Exercise materials Start Marker
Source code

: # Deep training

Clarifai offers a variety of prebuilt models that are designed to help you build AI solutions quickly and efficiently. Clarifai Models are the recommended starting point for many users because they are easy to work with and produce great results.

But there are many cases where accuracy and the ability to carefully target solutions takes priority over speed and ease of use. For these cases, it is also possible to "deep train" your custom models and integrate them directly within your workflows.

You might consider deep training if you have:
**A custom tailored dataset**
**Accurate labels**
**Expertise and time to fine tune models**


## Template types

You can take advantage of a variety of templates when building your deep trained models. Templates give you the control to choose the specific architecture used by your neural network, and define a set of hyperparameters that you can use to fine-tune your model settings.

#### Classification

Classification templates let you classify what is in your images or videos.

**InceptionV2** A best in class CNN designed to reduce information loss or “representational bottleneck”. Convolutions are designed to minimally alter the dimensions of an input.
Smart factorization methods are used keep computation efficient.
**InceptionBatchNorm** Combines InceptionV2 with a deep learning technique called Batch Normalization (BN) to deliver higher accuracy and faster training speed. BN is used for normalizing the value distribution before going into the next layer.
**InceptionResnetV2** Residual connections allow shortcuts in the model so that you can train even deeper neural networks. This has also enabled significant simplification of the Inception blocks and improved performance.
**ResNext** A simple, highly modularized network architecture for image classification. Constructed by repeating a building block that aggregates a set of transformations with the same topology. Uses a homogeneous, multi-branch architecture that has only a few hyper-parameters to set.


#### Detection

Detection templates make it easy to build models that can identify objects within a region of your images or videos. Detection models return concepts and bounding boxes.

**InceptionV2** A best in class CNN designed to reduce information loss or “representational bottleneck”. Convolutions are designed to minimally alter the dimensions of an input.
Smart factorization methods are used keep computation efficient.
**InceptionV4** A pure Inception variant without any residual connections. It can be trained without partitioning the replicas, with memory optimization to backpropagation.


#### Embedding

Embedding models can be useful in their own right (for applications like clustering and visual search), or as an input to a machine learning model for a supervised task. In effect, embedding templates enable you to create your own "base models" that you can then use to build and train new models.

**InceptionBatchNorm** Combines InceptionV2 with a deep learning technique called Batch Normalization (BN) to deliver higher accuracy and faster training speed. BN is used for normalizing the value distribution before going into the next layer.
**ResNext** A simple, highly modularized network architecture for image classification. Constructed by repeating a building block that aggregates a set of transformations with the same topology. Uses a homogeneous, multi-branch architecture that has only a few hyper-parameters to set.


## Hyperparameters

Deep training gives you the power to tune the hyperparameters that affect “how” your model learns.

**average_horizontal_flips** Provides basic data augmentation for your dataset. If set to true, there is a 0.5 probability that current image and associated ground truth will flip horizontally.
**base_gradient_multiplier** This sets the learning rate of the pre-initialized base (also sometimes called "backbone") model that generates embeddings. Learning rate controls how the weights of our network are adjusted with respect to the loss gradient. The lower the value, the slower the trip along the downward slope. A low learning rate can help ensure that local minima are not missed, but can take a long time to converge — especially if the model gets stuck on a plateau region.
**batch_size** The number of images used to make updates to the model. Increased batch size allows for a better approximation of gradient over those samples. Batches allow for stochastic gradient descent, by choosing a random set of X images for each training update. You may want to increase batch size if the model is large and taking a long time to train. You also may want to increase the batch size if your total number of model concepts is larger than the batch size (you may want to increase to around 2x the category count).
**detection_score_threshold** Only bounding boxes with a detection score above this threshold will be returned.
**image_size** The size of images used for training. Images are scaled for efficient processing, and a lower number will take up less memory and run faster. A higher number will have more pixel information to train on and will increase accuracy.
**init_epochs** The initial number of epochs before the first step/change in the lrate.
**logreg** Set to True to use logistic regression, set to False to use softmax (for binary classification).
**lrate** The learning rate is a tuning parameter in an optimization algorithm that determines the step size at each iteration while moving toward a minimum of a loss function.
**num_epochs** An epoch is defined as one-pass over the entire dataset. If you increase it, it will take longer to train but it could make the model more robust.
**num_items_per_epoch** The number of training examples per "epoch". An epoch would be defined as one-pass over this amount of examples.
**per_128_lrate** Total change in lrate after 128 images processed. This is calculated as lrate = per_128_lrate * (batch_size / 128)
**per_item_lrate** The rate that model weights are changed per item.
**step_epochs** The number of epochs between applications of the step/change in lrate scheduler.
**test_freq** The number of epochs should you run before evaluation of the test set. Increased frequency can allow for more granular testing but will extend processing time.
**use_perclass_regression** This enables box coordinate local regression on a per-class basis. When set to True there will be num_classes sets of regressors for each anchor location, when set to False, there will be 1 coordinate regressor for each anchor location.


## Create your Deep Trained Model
Exercise materials End Marker
What you have to do: In the listing above, find the line containing "extend processing time."; that line and every line after it, through the last, are to be retyped exactly.

Answer for the task:
**test_freq** The number of epochs should you run before evaluation of the test set. Increased frequency can allow for more granular testing but will extend processing time.
**use_perclass_regression** This enables box coordinate local regression on a per-class basis. When set to True there will be num_classes sets of regressors for each anchor location, when set to False, there will be 1 coordinate regressor for each anchor location.


## Create your Deep Trained Model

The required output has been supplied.